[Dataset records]
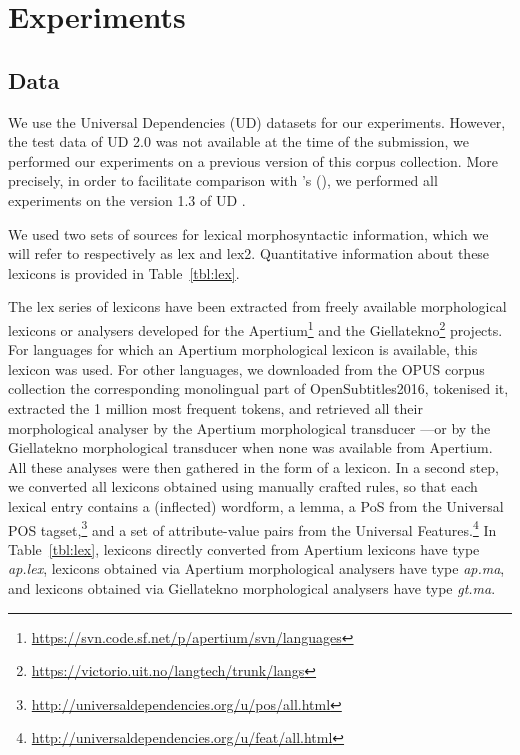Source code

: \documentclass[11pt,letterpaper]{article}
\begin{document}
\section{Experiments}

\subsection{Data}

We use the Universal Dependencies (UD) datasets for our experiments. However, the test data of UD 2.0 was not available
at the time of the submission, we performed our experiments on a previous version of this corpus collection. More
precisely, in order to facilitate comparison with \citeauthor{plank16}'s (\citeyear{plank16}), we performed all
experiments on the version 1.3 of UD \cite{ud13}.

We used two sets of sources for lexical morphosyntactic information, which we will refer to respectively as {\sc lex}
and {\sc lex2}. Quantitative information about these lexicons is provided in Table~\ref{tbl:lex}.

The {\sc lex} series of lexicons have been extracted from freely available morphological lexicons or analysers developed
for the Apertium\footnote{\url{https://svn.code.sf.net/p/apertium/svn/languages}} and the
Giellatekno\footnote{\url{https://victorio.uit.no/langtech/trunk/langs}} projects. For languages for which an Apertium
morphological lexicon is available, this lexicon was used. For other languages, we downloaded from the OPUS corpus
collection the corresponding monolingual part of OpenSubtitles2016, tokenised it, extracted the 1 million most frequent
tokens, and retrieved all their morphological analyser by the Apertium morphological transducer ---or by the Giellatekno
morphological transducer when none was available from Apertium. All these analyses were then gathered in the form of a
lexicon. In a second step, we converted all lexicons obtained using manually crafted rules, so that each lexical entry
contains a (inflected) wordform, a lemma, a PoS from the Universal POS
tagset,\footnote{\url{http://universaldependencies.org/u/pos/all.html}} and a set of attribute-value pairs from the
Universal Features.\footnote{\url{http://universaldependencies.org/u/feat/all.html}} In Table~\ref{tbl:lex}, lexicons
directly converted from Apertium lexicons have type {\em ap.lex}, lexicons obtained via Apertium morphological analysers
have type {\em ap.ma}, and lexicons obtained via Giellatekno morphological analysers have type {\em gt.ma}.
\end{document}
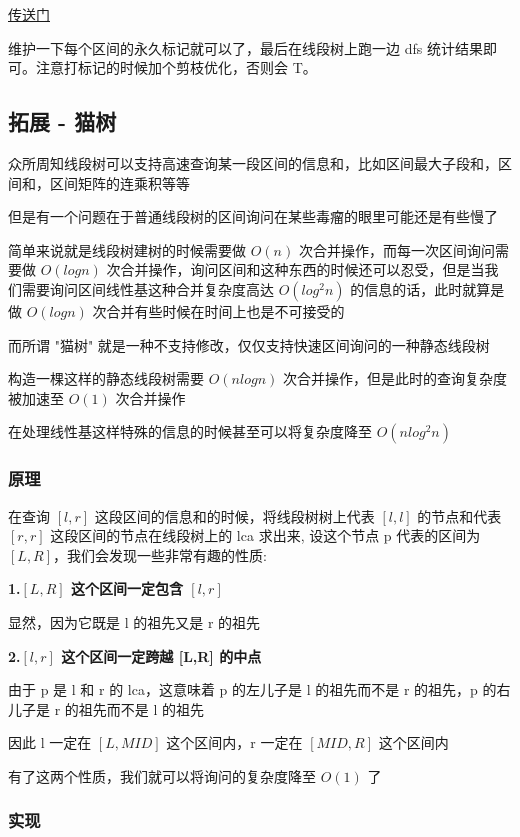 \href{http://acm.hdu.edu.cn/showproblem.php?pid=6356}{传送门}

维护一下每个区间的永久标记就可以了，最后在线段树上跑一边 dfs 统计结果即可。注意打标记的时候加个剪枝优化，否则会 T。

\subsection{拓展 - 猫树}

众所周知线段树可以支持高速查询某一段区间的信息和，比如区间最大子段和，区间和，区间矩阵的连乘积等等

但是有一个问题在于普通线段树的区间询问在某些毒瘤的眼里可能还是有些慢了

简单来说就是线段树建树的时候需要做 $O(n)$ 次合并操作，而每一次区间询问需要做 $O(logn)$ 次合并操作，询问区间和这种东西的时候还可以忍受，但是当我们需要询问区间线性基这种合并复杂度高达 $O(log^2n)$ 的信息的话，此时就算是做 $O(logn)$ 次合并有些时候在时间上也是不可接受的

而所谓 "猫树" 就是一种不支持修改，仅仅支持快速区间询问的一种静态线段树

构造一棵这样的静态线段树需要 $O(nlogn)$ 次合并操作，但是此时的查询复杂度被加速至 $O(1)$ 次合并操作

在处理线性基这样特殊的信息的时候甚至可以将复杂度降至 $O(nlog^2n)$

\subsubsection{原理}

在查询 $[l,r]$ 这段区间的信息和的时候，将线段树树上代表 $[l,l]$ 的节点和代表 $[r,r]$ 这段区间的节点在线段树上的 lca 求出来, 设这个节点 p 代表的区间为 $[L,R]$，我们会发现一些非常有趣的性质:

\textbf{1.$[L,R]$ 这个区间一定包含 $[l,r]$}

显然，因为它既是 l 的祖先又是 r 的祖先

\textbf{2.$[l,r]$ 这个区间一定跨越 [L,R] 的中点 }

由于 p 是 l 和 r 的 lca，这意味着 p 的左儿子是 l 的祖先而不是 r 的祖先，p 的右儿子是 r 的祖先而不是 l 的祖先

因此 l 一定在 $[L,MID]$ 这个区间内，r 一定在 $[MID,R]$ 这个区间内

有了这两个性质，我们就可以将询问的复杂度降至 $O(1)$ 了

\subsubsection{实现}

Assignment:
The range runs from the line above containing "构造一棵这样的静态线段树需要 $O(nlogn)$ 次合并操作，但是此时的查询复杂度被加速至" to the line containing "因此 l 一定在 $[L,MID]$", inclusive. Restate those lines word for word and no others.

Result of the task:
构造一棵这样的静态线段树需要 $O(nlogn)$ 次合并操作，但是此时的查询复杂度被加速至 $O(1)$ 次合并操作

在处理线性基这样特殊的信息的时候甚至可以将复杂度降至 $O(nlog^2n)$

\subsubsection{原理}

在查询 $[l,r]$ 这段区间的信息和的时候，将线段树树上代表 $[l,l]$ 的节点和代表 $[r,r]$ 这段区间的节点在线段树上的 lca 求出来, 设这个节点 p 代表的区间为 $[L,R]$，我们会发现一些非常有趣的性质:

\textbf{1.$[L,R]$ 这个区间一定包含 $[l,r]$}

显然，因为它既是 l 的祖先又是 r 的祖先

\textbf{2.$[l,r]$ 这个区间一定跨越 [L,R] 的中点 }

由于 p 是 l 和 r 的 lca，这意味着 p 的左儿子是 l 的祖先而不是 r 的祖先，p 的右儿子是 r 的祖先而不是 l 的祖先

因此 l 一定在 $[L,MID]$ 这个区间内，r 一定在 $[MID,R]$ 这个区间内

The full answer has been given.